## [Your goal]
A word-for-word copy of the entries is needed, and it should contain no images.

(Saved entries)
++++++++++++++++++++

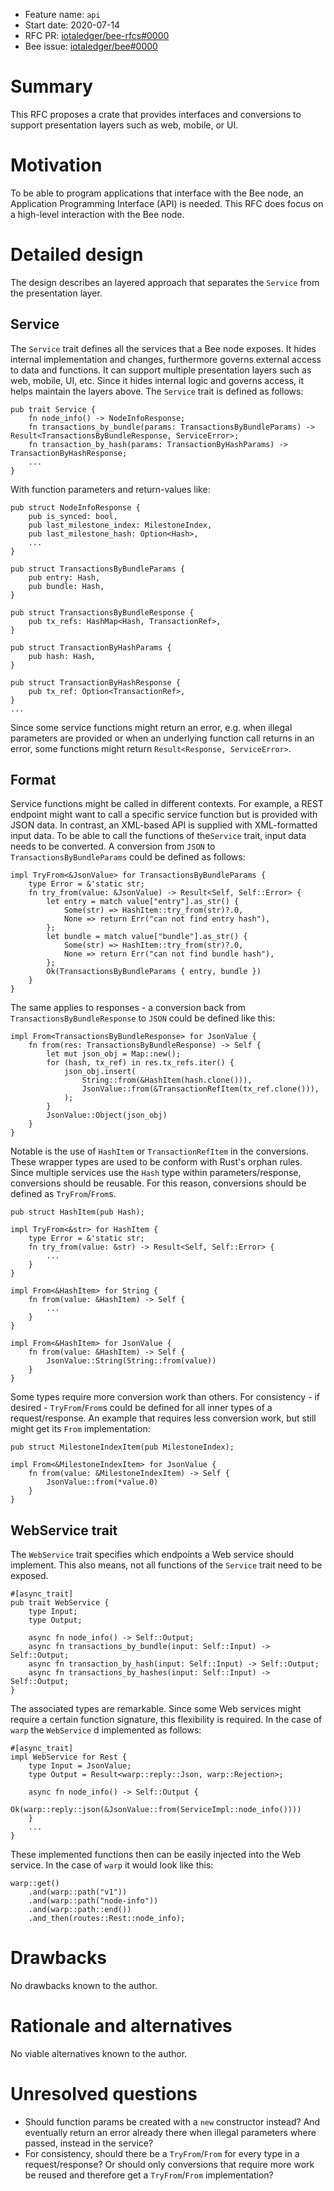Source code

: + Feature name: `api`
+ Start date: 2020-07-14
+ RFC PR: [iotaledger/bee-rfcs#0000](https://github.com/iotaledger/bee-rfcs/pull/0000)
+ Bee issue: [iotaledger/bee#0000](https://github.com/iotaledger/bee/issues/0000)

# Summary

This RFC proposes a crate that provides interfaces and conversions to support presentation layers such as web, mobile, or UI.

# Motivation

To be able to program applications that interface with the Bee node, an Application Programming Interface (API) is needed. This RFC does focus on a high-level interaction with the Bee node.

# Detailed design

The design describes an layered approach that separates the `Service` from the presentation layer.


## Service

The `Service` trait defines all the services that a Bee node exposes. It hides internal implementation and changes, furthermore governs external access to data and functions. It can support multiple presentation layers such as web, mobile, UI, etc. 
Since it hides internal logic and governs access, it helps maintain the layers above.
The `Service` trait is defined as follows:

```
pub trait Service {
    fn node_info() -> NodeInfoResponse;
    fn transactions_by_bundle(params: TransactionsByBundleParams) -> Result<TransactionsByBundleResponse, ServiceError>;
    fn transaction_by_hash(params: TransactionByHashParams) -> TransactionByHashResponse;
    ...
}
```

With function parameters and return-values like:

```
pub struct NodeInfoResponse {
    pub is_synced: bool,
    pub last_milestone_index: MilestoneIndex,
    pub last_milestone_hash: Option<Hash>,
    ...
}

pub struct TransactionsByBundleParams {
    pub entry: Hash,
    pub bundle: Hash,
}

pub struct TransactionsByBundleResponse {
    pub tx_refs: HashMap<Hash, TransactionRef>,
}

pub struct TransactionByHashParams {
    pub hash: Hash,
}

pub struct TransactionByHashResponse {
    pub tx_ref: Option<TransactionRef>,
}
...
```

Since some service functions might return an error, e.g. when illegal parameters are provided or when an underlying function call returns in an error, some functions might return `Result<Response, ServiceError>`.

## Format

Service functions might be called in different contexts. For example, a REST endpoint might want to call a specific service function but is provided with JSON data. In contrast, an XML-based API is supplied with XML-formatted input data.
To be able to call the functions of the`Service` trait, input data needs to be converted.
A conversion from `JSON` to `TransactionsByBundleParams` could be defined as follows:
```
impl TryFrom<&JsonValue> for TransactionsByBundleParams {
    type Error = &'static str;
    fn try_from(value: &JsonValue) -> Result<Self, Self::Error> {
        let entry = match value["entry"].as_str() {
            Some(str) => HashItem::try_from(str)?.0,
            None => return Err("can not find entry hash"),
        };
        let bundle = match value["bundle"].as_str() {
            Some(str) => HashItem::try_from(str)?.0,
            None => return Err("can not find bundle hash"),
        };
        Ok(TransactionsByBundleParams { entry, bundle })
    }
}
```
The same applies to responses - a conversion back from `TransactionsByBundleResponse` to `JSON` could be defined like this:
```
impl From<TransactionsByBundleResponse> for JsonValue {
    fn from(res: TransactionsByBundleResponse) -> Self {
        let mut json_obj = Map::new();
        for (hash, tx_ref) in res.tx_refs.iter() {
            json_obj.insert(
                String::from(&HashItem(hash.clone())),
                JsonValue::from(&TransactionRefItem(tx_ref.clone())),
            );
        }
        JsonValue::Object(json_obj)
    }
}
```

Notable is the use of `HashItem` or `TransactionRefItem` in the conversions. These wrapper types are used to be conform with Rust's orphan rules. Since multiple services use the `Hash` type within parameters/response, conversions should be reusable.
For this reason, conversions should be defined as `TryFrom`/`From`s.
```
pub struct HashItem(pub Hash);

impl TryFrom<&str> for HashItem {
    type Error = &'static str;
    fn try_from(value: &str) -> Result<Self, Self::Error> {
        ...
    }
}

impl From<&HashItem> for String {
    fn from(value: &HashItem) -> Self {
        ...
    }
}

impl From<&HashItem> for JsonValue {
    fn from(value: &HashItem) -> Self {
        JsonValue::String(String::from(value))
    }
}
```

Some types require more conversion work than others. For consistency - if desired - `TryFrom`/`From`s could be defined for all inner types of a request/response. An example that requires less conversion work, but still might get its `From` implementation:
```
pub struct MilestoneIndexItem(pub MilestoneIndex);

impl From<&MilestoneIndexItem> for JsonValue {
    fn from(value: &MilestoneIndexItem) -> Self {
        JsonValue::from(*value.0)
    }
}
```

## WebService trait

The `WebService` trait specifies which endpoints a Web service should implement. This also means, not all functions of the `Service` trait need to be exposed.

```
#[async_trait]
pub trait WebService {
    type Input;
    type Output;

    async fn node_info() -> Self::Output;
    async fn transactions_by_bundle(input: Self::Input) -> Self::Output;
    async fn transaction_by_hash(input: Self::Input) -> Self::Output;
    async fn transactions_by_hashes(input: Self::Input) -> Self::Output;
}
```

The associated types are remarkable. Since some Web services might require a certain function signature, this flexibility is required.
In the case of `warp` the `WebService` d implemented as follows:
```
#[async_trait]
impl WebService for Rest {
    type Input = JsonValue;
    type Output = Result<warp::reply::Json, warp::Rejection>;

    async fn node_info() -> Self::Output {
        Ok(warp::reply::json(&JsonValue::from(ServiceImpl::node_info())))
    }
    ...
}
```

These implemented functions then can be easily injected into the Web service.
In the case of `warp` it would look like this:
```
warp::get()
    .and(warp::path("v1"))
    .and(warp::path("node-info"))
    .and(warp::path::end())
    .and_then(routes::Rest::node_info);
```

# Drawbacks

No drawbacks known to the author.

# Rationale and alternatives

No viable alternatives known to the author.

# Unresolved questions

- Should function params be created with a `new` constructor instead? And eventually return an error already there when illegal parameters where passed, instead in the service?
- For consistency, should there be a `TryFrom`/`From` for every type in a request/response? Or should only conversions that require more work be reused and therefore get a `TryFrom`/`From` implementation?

++++++++++++++++++++

## [Result below]
Source code

: + Feature name: `api`
+ Start date: 2020-07-14
+ RFC PR: [iotaledger/bee-rfcs#0000](https://github.com/iotaledger/bee-rfcs/pull/0000)
+ Bee issue: [iotaledger/bee#0000](https://github.com/iotaledger/bee/issues/0000)

# Summary

This RFC proposes a crate that provides interfaces and conversions to support presentation layers such as web, mobile, or UI.

# Motivation

To be able to program applications that interface with the Bee node, an Application Programming Interface (API) is needed. This RFC does focus on a high-level interaction with the Bee node.

# Detailed design

The design describes an layered approach that separates the `Service` from the presentation layer.


## Service

The `Service` trait defines all the services that a Bee node exposes. It hides internal implementation and changes, furthermore governs external access to data and functions. It can support multiple presentation layers such as web, mobile, UI, etc. 
Since it hides internal logic and governs access, it helps maintain the layers above.
The `Service` trait is defined as follows:

```
pub trait Service {
    fn node_info() -> NodeInfoResponse;
    fn transactions_by_bundle(params: TransactionsByBundleParams) -> Result<TransactionsByBundleResponse, ServiceError>;
    fn transaction_by_hash(params: TransactionByHashParams) -> TransactionByHashResponse;
    ...
}
```

With function parameters and return-values like:

```
pub struct NodeInfoResponse {
    pub is_synced: bool,
    pub last_milestone_index: MilestoneIndex,
    pub last_milestone_hash: Option<Hash>,
    ...
}

pub struct TransactionsByBundleParams {
    pub entry: Hash,
    pub bundle: Hash,
}

pub struct TransactionsByBundleResponse {
    pub tx_refs: HashMap<Hash, TransactionRef>,
}

pub struct TransactionByHashParams {
    pub hash: Hash,
}

pub struct TransactionByHashResponse {
    pub tx_ref: Option<TransactionRef>,
}
...
```

Since some service functions might return an error, e.g. when illegal parameters are provided or when an underlying function call returns in an error, some functions might return `Result<Response, ServiceError>`.

## Format

Service functions might be called in different contexts. For example, a REST endpoint might want to call a specific service function but is provided with JSON data. In contrast, an XML-based API is supplied with XML-formatted input data.
To be able to call the functions of the`Service` trait, input data needs to be converted.
A conversion from `JSON` to `TransactionsByBundleParams` could be defined as follows:
```
impl TryFrom<&JsonValue> for TransactionsByBundleParams {
    type Error = &'static str;
    fn try_from(value: &JsonValue) -> Result<Self, Self::Error> {
        let entry = match value["entry"].as_str() {
            Some(str) => HashItem::try_from(str)?.0,
            None => return Err("can not find entry hash"),
        };
        let bundle = match value["bundle"].as_str() {
            Some(str) => HashItem::try_from(str)?.0,
            None => return Err("can not find bundle hash"),
        };
        Ok(TransactionsByBundleParams { entry, bundle })
    }
}
```
The same applies to responses - a conversion back from `TransactionsByBundleResponse` to `JSON` could be defined like this:
```
impl From<TransactionsByBundleResponse> for JsonValue {
    fn from(res: TransactionsByBundleResponse) -> Self {
        let mut json_obj = Map::new();
        for (hash, tx_ref) in res.tx_refs.iter() {
            json_obj.insert(
                String::from(&HashItem(hash.clone())),
                JsonValue::from(&TransactionRefItem(tx_ref.clone())),
            );
        }
        JsonValue::Object(json_obj)
    }
}
```

Notable is the use of `HashItem` or `TransactionRefItem` in the conversions. These wrapper types are used to be conform with Rust's orphan rules. Since multiple services use the `Hash` type within parameters/response, conversions should be reusable.
For this reason, conversions should be defined as `TryFrom`/`From`s.
```
pub struct HashItem(pub Hash);

impl TryFrom<&str> for HashItem {
    type Error = &'static str;
    fn try_from(value: &str) -> Result<Self, Self::Error> {
        ...
    }
}

impl From<&HashItem> for String {
    fn from(value: &HashItem) -> Self {
        ...
    }
}

impl From<&HashItem> for JsonValue {
    fn from(value: &HashItem) -> Self {
        JsonValue::String(String::from(value))
    }
}
```

Some types require more conversion work than others. For consistency - if desired - `TryFrom`/`From`s could be defined for all inner types of a request/response. An example that requires less conversion work, but still might get its `From` implementation:
```
pub struct MilestoneIndexItem(pub MilestoneIndex);

impl From<&MilestoneIndexItem> for JsonValue {
    fn from(value: &MilestoneIndexItem) -> Self {
        JsonValue::from(*value.0)
    }
}
```

## WebService trait

The `WebService` trait specifies which endpoints a Web service should implement. This also means, not all functions of the `Service` trait need to be exposed.

```
#[async_trait]
pub trait WebService {
    type Input;
    type Output;

    async fn node_info() -> Self::Output;
    async fn transactions_by_bundle(input: Self::Input) -> Self::Output;
    async fn transaction_by_hash(input: Self::Input) -> Self::Output;
    async fn transactions_by_hashes(input: Self::Input) -> Self::Output;
}
```

The associated types are remarkable. Since some Web services might require a certain function signature, this flexibility is required.
In the case of `warp` the `WebService` d implemented as follows:
```
#[async_trait]
impl WebService for Rest {
    type Input = JsonValue;
    type Output = Result<warp::reply::Json, warp::Rejection>;

    async fn node_info() -> Self::Output {
        Ok(warp::reply::json(&JsonValue::from(ServiceImpl::node_info())))
    }
    ...
}
```

These implemented functions then can be easily injected into the Web service.
In the case of `warp` it would look like this:
```
warp::get()
    .and(warp::path("v1"))
    .and(warp::path("node-info"))
    .and(warp::path::end())
    .and_then(routes::Rest::node_info);
```

# Drawbacks

No drawbacks known to the author.

# Rationale and alternatives

No viable alternatives known to the author.

# Unresolved questions

- Should function params be created with a `new` constructor instead? And eventually return an error already there when illegal parameters where passed, instead in the service?
- For consistency, should there be a `TryFrom`/`From` for every type in a request/response? Or should only conversions that require more work be reused and therefore get a `TryFrom`/`From` implementation?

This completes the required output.